Since some of these challenges manifested in EMS practice are recurrent, some things can be done to ensure the dilemmas are solved. First, there is a need for a general alternative guideline that covers all aspects of medical care in order to eliminate the challenges of moral pluralism. Doctors and EMS personnel should have a central point of reference which takes care of all medical practices. Secondly, the laws should be expanded to cover the challenges that the EMS practitioners face in their practice. Some things requiring expedited decisions can be challenging when the law does not define the course of action. Thirdly, there should be a mechanism for weighing decisions made by the patients in terms of informed consent. Some patients will act out of pain or desperation and complicate the process of their recovery. There should be instances where EMS personnel are allowed to ignore some requests that they deem irrelevant to the current situation. The work of emergency medicine is to save lives and assist in other procedures during recovery making it more crucial than any other medical practice. There should be laws defining the practice and enforcing procedures where informed consent does not seem forthcoming. Patients are not professionals, and some things cannot be easy for them to understand.

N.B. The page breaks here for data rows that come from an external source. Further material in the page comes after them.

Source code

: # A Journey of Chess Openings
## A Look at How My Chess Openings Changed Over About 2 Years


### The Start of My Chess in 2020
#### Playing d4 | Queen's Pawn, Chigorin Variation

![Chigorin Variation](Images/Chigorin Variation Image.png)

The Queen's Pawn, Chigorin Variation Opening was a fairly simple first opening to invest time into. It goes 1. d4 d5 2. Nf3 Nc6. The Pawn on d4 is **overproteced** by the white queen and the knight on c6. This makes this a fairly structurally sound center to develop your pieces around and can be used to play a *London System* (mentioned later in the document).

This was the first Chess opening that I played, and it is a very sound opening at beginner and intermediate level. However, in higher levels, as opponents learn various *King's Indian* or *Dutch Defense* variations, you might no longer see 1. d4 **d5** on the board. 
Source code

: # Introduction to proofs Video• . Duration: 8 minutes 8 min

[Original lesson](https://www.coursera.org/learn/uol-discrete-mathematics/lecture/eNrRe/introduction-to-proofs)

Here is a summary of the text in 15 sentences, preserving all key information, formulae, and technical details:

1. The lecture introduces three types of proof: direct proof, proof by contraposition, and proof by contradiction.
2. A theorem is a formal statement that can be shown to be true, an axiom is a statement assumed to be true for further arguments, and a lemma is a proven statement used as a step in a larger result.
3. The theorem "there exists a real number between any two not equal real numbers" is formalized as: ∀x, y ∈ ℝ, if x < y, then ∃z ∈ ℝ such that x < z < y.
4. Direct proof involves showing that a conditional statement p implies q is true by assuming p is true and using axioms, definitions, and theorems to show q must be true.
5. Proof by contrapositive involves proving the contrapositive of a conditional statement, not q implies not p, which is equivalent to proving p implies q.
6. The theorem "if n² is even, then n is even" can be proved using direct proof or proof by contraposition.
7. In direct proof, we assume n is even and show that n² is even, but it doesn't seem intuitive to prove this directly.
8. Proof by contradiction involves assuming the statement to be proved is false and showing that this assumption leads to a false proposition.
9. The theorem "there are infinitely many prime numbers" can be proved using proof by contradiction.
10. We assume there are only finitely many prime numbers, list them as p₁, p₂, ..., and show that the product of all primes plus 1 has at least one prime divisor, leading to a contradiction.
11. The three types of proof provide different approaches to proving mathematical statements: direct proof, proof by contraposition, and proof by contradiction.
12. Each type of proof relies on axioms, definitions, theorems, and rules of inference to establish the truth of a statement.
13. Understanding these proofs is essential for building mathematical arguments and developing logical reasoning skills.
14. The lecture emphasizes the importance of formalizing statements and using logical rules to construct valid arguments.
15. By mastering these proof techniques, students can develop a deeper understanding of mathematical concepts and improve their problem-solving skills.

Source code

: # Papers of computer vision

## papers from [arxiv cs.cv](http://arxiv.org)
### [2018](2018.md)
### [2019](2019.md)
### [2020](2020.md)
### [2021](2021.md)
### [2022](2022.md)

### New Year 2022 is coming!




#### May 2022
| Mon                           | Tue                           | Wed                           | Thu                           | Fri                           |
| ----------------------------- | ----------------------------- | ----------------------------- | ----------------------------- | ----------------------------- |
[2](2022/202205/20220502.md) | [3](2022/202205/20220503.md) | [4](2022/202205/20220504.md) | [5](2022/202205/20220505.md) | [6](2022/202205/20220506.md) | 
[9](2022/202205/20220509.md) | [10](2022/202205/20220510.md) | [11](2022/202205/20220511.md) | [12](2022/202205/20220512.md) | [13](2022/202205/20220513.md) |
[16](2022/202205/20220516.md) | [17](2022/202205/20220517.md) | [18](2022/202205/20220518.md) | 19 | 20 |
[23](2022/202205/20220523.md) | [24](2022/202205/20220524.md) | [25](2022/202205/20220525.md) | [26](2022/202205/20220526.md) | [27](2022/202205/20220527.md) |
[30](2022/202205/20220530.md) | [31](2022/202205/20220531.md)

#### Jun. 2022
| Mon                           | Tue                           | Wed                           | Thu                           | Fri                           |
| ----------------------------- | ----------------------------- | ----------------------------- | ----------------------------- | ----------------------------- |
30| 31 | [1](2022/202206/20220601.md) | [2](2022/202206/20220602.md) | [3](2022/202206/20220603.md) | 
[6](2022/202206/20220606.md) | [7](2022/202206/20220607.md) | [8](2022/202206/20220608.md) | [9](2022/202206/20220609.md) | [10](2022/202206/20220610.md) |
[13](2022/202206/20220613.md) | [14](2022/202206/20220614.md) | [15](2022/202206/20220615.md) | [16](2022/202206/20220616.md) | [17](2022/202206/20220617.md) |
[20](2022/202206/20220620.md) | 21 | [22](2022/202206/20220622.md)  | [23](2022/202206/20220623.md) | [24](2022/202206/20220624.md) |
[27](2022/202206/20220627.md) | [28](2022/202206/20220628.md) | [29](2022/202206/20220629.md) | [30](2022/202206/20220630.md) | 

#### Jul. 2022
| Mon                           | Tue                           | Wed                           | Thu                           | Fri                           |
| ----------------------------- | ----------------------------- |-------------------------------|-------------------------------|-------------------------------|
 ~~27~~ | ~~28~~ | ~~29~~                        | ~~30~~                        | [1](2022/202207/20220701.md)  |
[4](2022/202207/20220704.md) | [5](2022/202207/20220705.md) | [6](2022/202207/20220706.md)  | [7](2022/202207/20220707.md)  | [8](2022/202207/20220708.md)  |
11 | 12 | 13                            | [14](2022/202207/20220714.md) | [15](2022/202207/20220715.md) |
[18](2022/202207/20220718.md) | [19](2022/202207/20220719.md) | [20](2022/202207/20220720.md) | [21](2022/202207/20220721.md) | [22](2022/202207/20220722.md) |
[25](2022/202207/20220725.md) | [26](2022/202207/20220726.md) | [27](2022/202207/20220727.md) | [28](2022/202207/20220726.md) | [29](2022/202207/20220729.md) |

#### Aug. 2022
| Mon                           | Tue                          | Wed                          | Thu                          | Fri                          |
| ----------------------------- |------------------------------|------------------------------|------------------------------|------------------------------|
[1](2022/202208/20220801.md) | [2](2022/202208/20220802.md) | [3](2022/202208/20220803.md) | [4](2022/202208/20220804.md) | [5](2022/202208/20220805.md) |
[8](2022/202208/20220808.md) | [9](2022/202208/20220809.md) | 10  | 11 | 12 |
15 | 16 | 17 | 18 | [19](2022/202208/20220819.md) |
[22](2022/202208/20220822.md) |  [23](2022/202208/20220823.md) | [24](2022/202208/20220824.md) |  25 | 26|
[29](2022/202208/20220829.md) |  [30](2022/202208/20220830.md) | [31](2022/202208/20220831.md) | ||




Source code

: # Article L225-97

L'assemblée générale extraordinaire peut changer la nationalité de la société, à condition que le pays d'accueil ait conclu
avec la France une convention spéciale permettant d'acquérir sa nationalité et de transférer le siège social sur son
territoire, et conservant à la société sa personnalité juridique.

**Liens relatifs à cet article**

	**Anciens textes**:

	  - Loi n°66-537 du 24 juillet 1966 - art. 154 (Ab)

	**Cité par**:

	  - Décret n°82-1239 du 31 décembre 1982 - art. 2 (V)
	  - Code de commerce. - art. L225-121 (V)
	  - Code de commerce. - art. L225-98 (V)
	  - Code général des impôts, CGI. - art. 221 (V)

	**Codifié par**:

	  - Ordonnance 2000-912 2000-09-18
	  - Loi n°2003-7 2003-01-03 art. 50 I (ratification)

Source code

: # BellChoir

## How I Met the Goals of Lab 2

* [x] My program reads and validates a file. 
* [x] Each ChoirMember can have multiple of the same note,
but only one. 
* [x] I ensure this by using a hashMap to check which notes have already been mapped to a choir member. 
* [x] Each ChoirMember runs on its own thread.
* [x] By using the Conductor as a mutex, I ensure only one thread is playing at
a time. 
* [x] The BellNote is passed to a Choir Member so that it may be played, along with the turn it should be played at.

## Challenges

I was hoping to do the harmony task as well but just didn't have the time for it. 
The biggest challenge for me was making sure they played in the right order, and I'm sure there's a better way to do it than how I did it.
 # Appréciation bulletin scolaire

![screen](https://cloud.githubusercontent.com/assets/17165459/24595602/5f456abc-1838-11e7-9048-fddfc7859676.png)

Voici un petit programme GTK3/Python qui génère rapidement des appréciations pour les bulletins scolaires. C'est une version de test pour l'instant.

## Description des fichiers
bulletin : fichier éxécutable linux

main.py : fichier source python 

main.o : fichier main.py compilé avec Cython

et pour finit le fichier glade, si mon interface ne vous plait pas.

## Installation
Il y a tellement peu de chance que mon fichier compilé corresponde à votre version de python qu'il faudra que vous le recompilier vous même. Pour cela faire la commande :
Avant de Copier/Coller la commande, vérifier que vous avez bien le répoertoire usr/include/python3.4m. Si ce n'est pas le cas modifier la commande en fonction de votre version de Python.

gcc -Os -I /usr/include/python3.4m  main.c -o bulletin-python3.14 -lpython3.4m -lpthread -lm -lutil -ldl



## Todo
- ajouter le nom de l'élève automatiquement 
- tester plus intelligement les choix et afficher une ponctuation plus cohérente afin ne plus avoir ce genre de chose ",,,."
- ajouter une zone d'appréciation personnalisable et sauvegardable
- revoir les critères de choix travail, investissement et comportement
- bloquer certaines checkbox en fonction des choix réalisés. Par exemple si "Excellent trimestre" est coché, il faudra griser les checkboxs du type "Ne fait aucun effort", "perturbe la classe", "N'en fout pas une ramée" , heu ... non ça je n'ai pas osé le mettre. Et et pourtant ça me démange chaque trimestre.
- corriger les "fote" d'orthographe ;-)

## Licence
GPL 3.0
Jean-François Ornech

Thus, getting approval will take hours of explaining in layman terms that can be to the detriment of the recovery process. There should be medical regulations that allow a window period after which informed consent should be avoided for the sake of the patient’s life or health.


Emergency medicine code of ethics is a fundamental driver in the course of service delivery and patient’s confidentiality regardless of the underlying situations. Patient autonomy, justice, and beneficence are the essential ethical principles governing EMS. Ethical conflicts are present throughout the practice due to the complexity of the service as well as the individualism in decision-making. These conflicts often surround vital issues of futile therapy, consent, duty to care, resuscitation, refusal of care, and confidentiality of the patient. EMS must be made fair and equally available to everybody in need, regardless of their social, political, or financial status. Training of EMS personnel on ethical decision-making is fundamental, since it helps them in eliminating chances of ethical dilemmas when they are offering service to victims. The type of training that is offered in schools is more of an abstract thing than a practical affair in the field, and this is what brings conflicts between the practice and ethical foundations. Moral pluralism is a problem brought by having different reference points in the medical practice. Various entities and agencies have their rules that often collide with each other, thus creating a state of controversy in the field.  Finally, the law does not sufficiently cover the challenges of offering EMS, since legal issues are universal for all the fields in the country and fails to point out fundamental questions regarding emergency care. There should be a statute extension of the law, where legal issues surrounding EMS can be sufficiently addressed.